PP: Yes, six months. But actually, the president of the Senate said already that he would like to have the vote in three months, by September 21st; and in that time, 2/3rds of the Senate, or 54 senators, have to vote against Dilma so she steps down definitely.
SW: And what’s happening? Do you know what the count is right now, what the situation looks like?
PP: By now, more or less 44 to 46 declared already they would impeach Dilma. So they don’t have yet 2/3rds of the Senate. And this illusion of the ‘Carwash’ investigation might incriminate some of the politicians that are against Dilma, although there is a huge possibility that Judge Sergio Moro enacts a slowdown of the investigation in order to facilitate impeachment and avoid hurting those who are against Dilma. And the second thing is that Vice-President Temer became even more unpopular with his betrayal of Rousseff. If he tries, in a Machiavellian way, to enact quickly some constitutional reforms that are in his party program, and to restrict social and labor rights, popular mood can change radically, and public opinion might be a mixed majority against the impeachment process. And that might turn the opinion also of some of the Senators, and maybe Dilma might come back in September.
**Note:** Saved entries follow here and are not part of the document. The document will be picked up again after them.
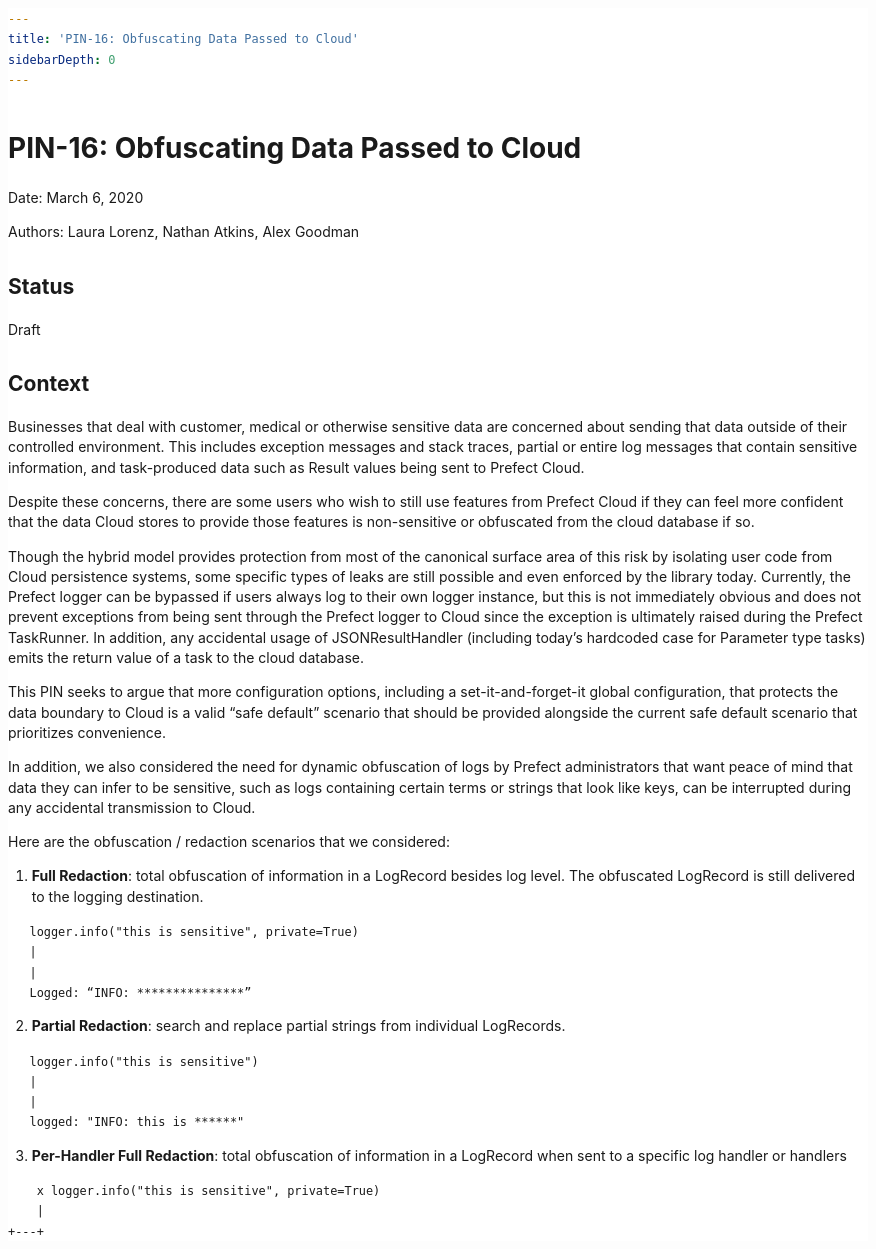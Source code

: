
 ```yaml
---
title: 'PIN-16: Obfuscating Data Passed to Cloud'
sidebarDepth: 0
---
```


# PIN-16: Obfuscating Data Passed to Cloud

Date: March 6, 2020

Authors: Laura Lorenz, Nathan Atkins, Alex Goodman

## Status
Draft

## Context

Businesses that deal with customer, medical or otherwise sensitive data are concerned about sending that data outside of their controlled environment. This includes exception messages and stack traces, partial or entire log messages that contain sensitive information, and task-produced data such as Result values being sent to Prefect Cloud. 

Despite these concerns, there are some users who wish to still use features from Prefect Cloud if they can feel more confident that the data Cloud stores to provide those features is non-sensitive or obfuscated from the cloud database if so.

Though the hybrid model provides protection from most of the canonical surface area of this risk by isolating user code from Cloud persistence systems, some specific types of leaks are still possible and even enforced by the library today. Currently, the Prefect logger can be bypassed if users always log to their own logger instance, but this is not immediately obvious and does not prevent exceptions from being sent through the Prefect logger to Cloud since the exception is ultimately raised during the Prefect TaskRunner. In addition, any accidental usage of JSONResultHandler (including today’s hardcoded case for Parameter type tasks) emits the return value of a task to the cloud database.

This PIN seeks to argue that more configuration options, including a set-it-and-forget-it global configuration, that protects the data boundary to Cloud is a valid “safe default” scenario that should be provided alongside the current safe default scenario that prioritizes convenience.

In addition, we also considered the need for dynamic obfuscation of logs by Prefect administrators that want peace of mind that data they can infer to be sensitive, such as logs containing certain terms or strings that look like keys, can be interrupted during any accidental transmission to Cloud.

Here are the obfuscation / redaction scenarios that we considered:

1. **Full Redaction**: total obfuscation of information in a LogRecord besides log level. The obfuscated LogRecord is still delivered to the logging destination.
```
   logger.info("this is sensitive", private=True)
   |
   |
   Logged: “INFO: ***************”
```
2. **Partial Redaction**: search and replace partial strings from individual LogRecords. 
```
   logger.info("this is sensitive")
   |
   |
   logged: "INFO: this is ******"
```
3. **Per-Handler Full Redaction**: total obfuscation of information in a LogRecord when sent to a specific log handler or handlers
```
    x logger.info("this is sensitive", private=True)
    |
+---+
```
SW: You’re describing a situation that is incredibly dramatic but also delicate, because the outcome can’t be determined either way using the democratic process.
PP: Exactly, exactly. But if Temer is forced–because of popular resistance to his program and because of new corruption scandals–to call new elections, the problem for the Right is that Lula is still the most popular candidate. And that’s some silver lining, actually; because of course there will be political resistance, both to a forced stop to the investigations or if they try to reenact the neoliberal program. And people are now massively on the streets against the impeachment process, and against also the threat of the austerity program. On the other hand, a new Left popular front was created, and PT is finally planning to back some Left candidates in the next municipal elections, including candidates from PSOL, which is a bit far left, much farther left than PT.
SW: Well, this is all very good, because I was going to ask you: if this coup is in fact effective, would it spell the end of Brazilian democracy and would it be a harbinger for the rest of the continent, just as the ’64 coup in Brazil was? But you’re describing already a kind of fightback that sounds pretty hopeful.
PP: Yes, and actually we don’t know exactly what Temer and his group would like to do. Maybe they will enact some kind of very radical political reform also to recreate the possibility of enterprises’ finance of campaigns, because it was considered illegal by the Supreme Court last October. But he also may try to change the political regime to a parliamentary regime, where they would have much more influence. On the other hand, he might also change the composition of the Supreme Court, or increase the number of judges in the Supreme Court so that he will have control of the judiciary also. Nobody knows exactly. It’s a different coup than those that were enacted in the 1960s.
But on the other hand, PT admitted that the main failure of its strategy was to disregard social mobilization in the streets in favor of a structural reform that would collide with the interests of the bourgeoisie, and declared already that it had to get back to this old tradition and favor candidates from the Left in the next municipal election. That’s quite good, because it means that a new era also for Left politics in Brazil was inaugurated in a sense; even though the leaders of the PT didn’t want to do this, but they were forced by the Right to do this.
And Lula–if there is not a parliamentary regime after the reforms that Temer might do, Lula is still the favorite candidate for the next presidential election. But nobody knows if he will be able to run, because people were trying also to incriminate him based also on flimsy accusations, as was the case with Dilma.
Of course, there was a huge defeat, but not everything was lost. There is a reversal also of strategies, and people are fighting back in the streets again to try to make the fight in the ideological realm, something that PT completely disregarded, creating a political vacuum that the new right wing movements have been occupying since 2011.